Asylum and Migration, Blog, Reflection · 12 July, 2018

A guest blog by Revd Dr Michael N. Jagessar, Secretary for Global and Intercultural Ministries at the United Reformed Church. Michael is a URC minister, theologian, speaker and author, and has lived and worked in Guyana, Jamaica, Grenada, Curacao, Switzerland, the Netherlands, and, since 1999, in the UK. He has been involved in a variety of ministries including community development and theological education, and has served in various leadership roles, including as Moderator of the URC’s General Assembly 2012-2014.

There is no doubt that the current UK environment is a hostile one, especially if you are a migrant, a refugee, or any visibly ‘foreign-looking’ person. But for some, though, the reality has always been one of hostility. This is the story of many of the Windrush Generation from the Caribbean.
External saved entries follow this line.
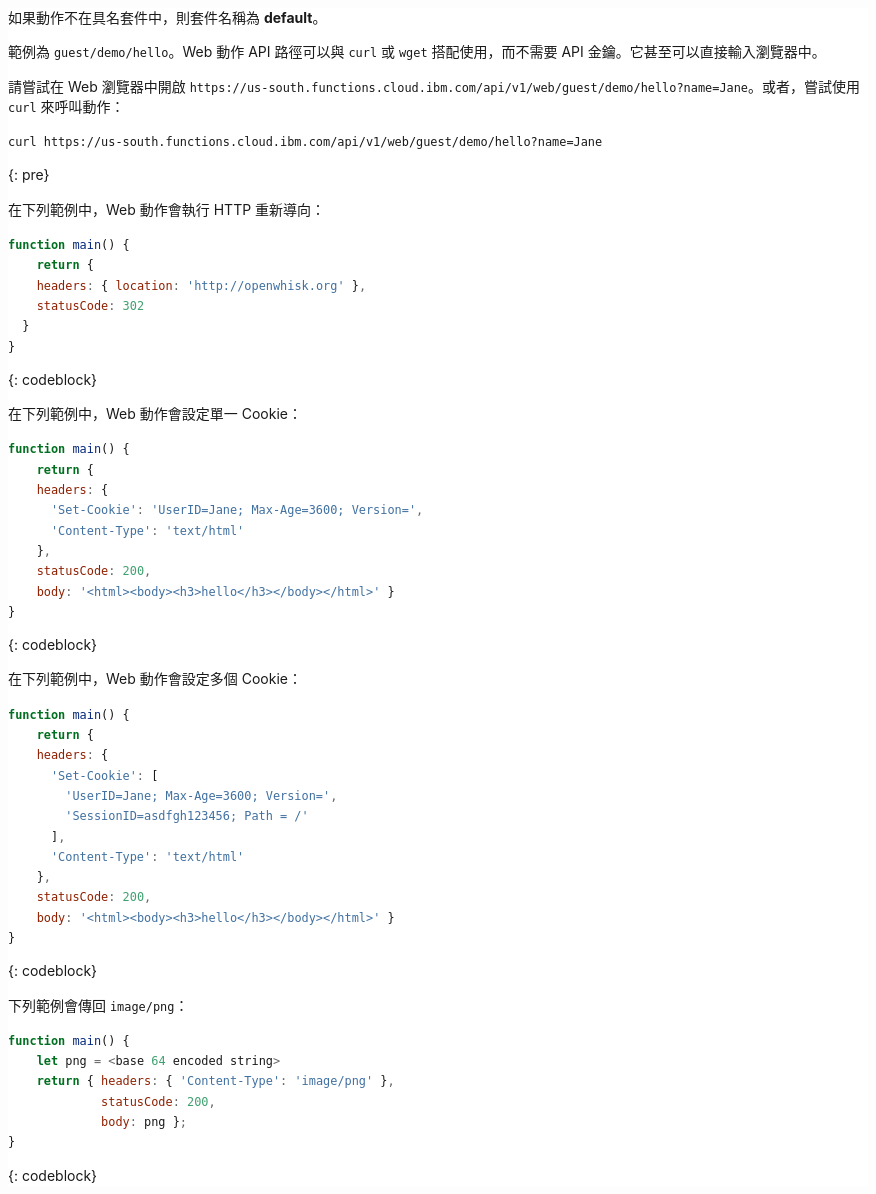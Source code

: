 如果動作不在具名套件中，則套件名稱為 **default**。

範例為 `guest/demo/hello`。Web 動作 API 路徑可以與 `curl` 或 `wget` 搭配使用，而不需要 API 金鑰。它甚至可以直接輸入瀏覽器中。

請嘗試在 Web 瀏覽器中開啟 `https://us-south.functions.cloud.ibm.com/api/v1/web/guest/demo/hello?name=Jane`。或者，嘗試使用 `curl` 來呼叫動作：
```
curl https://us-south.functions.cloud.ibm.com/api/v1/web/guest/demo/hello?name=Jane
```
{: pre}

在下列範例中，Web 動作會執行 HTTP 重新導向：
```javascript
function main() {
    return { 
    headers: { location: 'http://openwhisk.org' },
    statusCode: 302
  }
}
```
{: codeblock}    

在下列範例中，Web 動作會設定單一 Cookie：
```javascript
function main() {
    return { 
    headers: { 
      'Set-Cookie': 'UserID=Jane; Max-Age=3600; Version=',
      'Content-Type': 'text/html'
    }, 
    statusCode: 200,
    body: '<html><body><h3>hello</h3></body></html>' }
}
```
{: codeblock}  

在下列範例中，Web 動作會設定多個 Cookie：
```javascript
function main() {
    return { 
    headers: { 
      'Set-Cookie': [
        'UserID=Jane; Max-Age=3600; Version=',
        'SessionID=asdfgh123456; Path = /'
      ],
      'Content-Type': 'text/html'
    }, 
    statusCode: 200,
    body: '<html><body><h3>hello</h3></body></html>' }
}
```
{: codeblock}

下列範例會傳回 `image/png`：
```javascript
function main() {
    let png = <base 64 encoded string>
    return { headers: { 'Content-Type': 'image/png' },
             statusCode: 200,
             body: png };
}
```
{: codeblock}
I suspect the Roma and other travelling communities can also tell stories of hostility – as would all those who depend on welfare benefits, with all the cuts and suspicions they continue to face, and some from continental Europe as a result of Brexit.

This hostile environment did not evolve in a vacuum. Such an environment relies on collaborators or agents to be effective. Some may knowingly carry out this work. Others may unwittingly be co-opted to carry out policies that are hostile and contrary to both conscience and the underlying principles of their faith or beliefs. Have we been complicit?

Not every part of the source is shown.